DESCRIPTION OF THE REGISTRANT’S SECURITIES
REGISTERED PURSUANT TO SECTION 12 OF THE
SECURITIES EXCHANGE ACT OF 1934
As of the date of the Annual Report on Form 10-K of which this exhibit is a part, Arconic Inc. (“Arconic” or the “Company”) has the following classes of securities registered under Section 12 of the Securities Exchange Act of 1934, as amended (the “Exchange Act”): (1) 600,000,000 shares of common stock, par value of $1.00 per share (the “Common Stock”) and (2) 660,000 shares of Serial Preferred Stock, par value of $100.00 per share (the “Serial Preferred Stock”).
The following briefly summarizes certain terms of the Common Stock. This summary does not describe every aspect of the Common Stock and is subject, and is qualified in its entirety by reference, to all of the provisions of our certificate of incorporation (the “Certificate of Incorporation”) and our bylaws (the “Bylaws”).
Holders of Common Stock are entitled to receive dividends as declared by the Company’s Board of Directors (the “Board”).
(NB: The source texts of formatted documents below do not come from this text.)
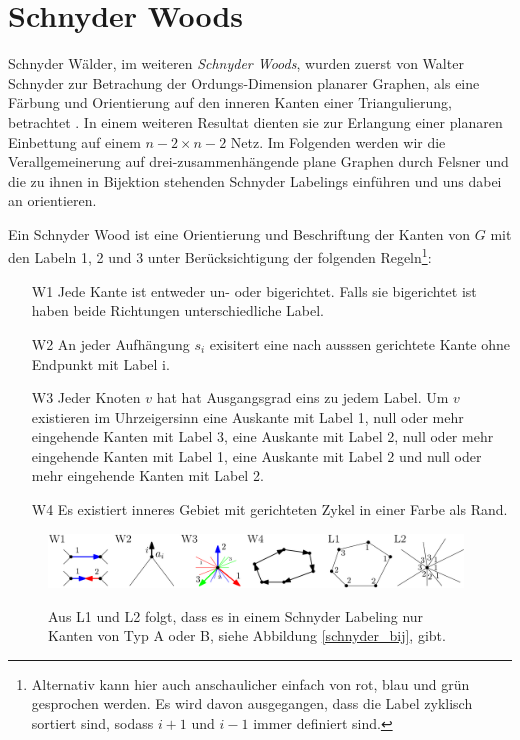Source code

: \section{Schnyder Woods}\label{sw}
Schnyder Wälder, im weiteren \textit{Schnyder Woods}, wurden zuerst von Walter Schnyder zur Betrachung der Ordungs-Dimension planarer Graphen, als eine Färbung und Orientierung auf den inneren Kanten einer Triangulierung, betrachtet \cite{schnyder89}. In einem weiteren Resultat dienten sie zur Erlangung einer planaren Einbettung auf einem $n-2 \times n-2$ Netz\cite{schnyder90}. Im Folgenden werden wir die Verallgemeinerung auf drei-zusammenhängende plane Graphen durch Felsner \cite{felsner01} und die zu ihnen in Bijektion stehenden Schnyder Labelings einführen und uns dabei an \cite{fel12} orientieren.\\

\begin{definition}
Ein Schnyder Wood ist eine Orientierung und Beschriftung der Kanten von $G$ mit den Labeln 1, 2 und 3 unter Berücksichtigung der folgenden Regeln\footnote{Alternativ kann hier auch anschaulicher einfach von rot, blau und grün gesprochen werden. Es wird davon ausgegangen, dass die Label zyklisch sortiert sind, sodass $i+1$ und $i-1$ immer definiert sind.}:
\begin{itemize}
\item[W1] Jede Kante ist entweder un- oder bigerichtet. Falls sie bigerichtet ist haben beide Richtungen unterschiedliche Label.
\item[W2] An jeder Aufhängung  $s_i$ exisitert eine nach ausssen gerichtete Kante ohne Endpunkt mit Label i.  
\item[W3] Jeder Knoten $v$ hat hat Ausgangsgrad eins zu jedem Label. Um $v$ existieren im Uhrzeigersinn eine Auskante mit Label 1, null oder mehr eingehende Kanten mit Label 3, eine Auskante mit Label 2, null oder mehr  eingehende Kanten mit Label 1, eine Auskante mit Label 2 und null oder mehr  eingehende Kanten mit Label 2.
\item[W4] Es existiert inneres Gebiet mit gerichteten Zykel in einer Farbe als Rand.
\end{itemize}

\end{definition}

\begin{figure}[h]
	\centering
  \includegraphics[width=0.98\textwidth]{schnyder_wood_def.png}
	\label{10_example}
	\caption{Aus L1 und L2 folgt, dass es in einem Schnyder Labeling nur Kanten von Typ A oder B,  siehe Abbildung \ref{schnyder_bij}, gibt.}
\end{figure}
However, no dividend will be declared or paid on the Common Stock until the Company has paid (or declared and set aside funds for payment of) all dividends that have accrued on all classes of outstanding Preferred Stock, which currently comprise the Serial Preferred Stock described above.
Holders of Common Stock are entitled to one vote per share.
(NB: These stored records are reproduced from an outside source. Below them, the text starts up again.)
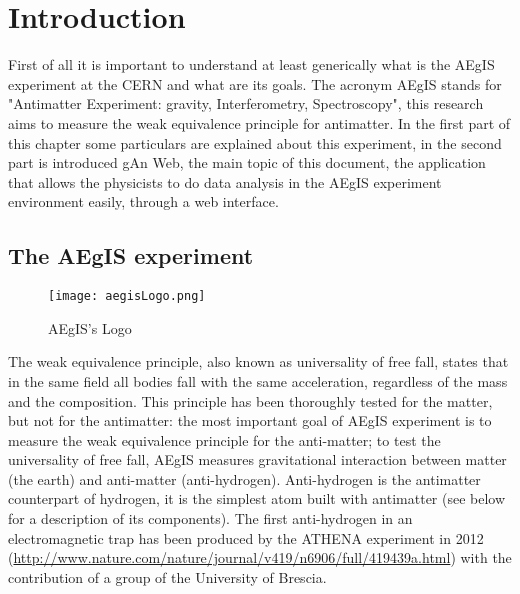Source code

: 
\chapter{Introduction} %

\label{Chapter1} %


First of all it is important to understand at least generically what is the AEgIS experiment at the CERN and what are its goals. The acronym AEgIS stands for "Antimatter Experiment: gravity, Interferometry, Spectroscopy", this research aims to measure the weak equivalence principle for antimatter. In the first part of this chapter some particulars are explained about this experiment, in the second part is introduced gAn Web, the main topic of this document, the application that allows the physicists to do data analysis in the AEgIS experiment environment easily, through a web interface. 

\section{The AEgIS experiment}


\begin{figure}[H]
\centering
\texttt{[image: aegisLogo.png]} 
\caption{AEgIS's Logo}
\end{figure}

The weak equivalence principle, also known as universality of free fall, states that in the same field all bodies fall with the same acceleration, regardless of the mass and the composition. This principle has been thoroughly tested for the matter, but not for the antimatter: the most important goal of AEgIS experiment is to measure the weak equivalence principle for the anti-matter; to test the universality of free fall, AEgIS measures gravitational interaction between matter (the earth) and anti-matter (anti-hydrogen). Anti-hydrogen is the antimatter counterpart of hydrogen, it is the simplest atom built with antimatter (see below for a description of its components). The first anti-hydrogen in an electromagnetic trap has been produced by the ATHENA experiment in 2012 (\url{http://www.nature.com/nature/journal/v419/n6906/full/419439a.html})
with the contribution of a group of the University of Brescia.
Upon any liquidation, dissolution or winding up of the Company, whether voluntary or involuntary, after payments to creditors and holders of the Serial Preferred Stock and Class B Serial Preferred Stock, par value of $1.00 per share (collectively, the “Preferred Stock”) of amounts to which they are then entitled under the terms of the classes or series of the Preferred Stock and the Certificate of Incorporation, plus any accrued dividends, the Company’s remaining assets will be divided among holders of Common Stock. Under the Certificate of Incorporation, the consolidation or merger of the Company with or into any other corporation or corporations or share exchange or division involving the Company in pursuance of applicable statutes providing for the consolidation, merger, share exchange or division shall not be deemed a liquidation, dissolution or winding up of the Company.
Preemptive or Other Subscription Rights
Holders of Common Stock do not have any preemptive right to subscribe for any securities of the Company.
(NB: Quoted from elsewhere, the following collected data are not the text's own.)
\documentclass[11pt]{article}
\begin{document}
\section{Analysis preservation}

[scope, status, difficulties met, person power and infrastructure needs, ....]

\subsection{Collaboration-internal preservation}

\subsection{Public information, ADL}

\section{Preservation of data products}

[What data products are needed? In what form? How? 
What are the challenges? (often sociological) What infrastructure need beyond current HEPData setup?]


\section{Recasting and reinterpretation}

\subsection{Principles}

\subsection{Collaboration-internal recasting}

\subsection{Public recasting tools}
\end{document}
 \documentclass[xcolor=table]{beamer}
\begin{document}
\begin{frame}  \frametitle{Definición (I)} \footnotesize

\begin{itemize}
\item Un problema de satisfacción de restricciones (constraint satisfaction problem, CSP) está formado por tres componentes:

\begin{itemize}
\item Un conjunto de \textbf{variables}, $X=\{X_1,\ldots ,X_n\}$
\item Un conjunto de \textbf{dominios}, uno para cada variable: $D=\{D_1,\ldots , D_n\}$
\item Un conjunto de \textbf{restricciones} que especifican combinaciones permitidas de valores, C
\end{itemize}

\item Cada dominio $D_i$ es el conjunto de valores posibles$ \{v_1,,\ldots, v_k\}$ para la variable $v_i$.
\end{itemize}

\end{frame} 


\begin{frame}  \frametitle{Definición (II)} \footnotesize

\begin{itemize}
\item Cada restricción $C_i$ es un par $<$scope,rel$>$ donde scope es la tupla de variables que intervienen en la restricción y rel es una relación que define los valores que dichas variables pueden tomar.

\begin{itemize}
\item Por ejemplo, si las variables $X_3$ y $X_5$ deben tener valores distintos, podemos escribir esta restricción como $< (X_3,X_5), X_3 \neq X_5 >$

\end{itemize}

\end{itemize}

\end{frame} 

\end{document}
Conversion and Other Rights
No conversion, redemption or sinking fund provisions apply to the Common Stock, and the Common Stock is not liable to further call or assessment by the Company.
Limitation of Liability. Delaware law permits a corporation to adopt a provision in its certificate of incorporation eliminating or limiting, with exceptions, the monetary liability of a director to the corporation or its stockholders for breach of the director’s fiduciary duties. The Company’s Certificate of Incorporation includes provisions that eliminate the liability of directors to the Company or its stockholders for monetary damages for a breach of fiduciary duties as directors to the fullest extent permitted by Delaware law. Under Delaware law, such a provision may not eliminate or limit a director’s monetary liability for: (i) breaches of the director’s duty of loyalty to the corporation or its stockholders; (ii) acts or omissions not in good faith or involving intentional misconduct or knowing violation of law; (iii) the payment of unlawful dividends or stock repurchases or redemptions; or (iv) transactions in which the director received an improper personal benefit.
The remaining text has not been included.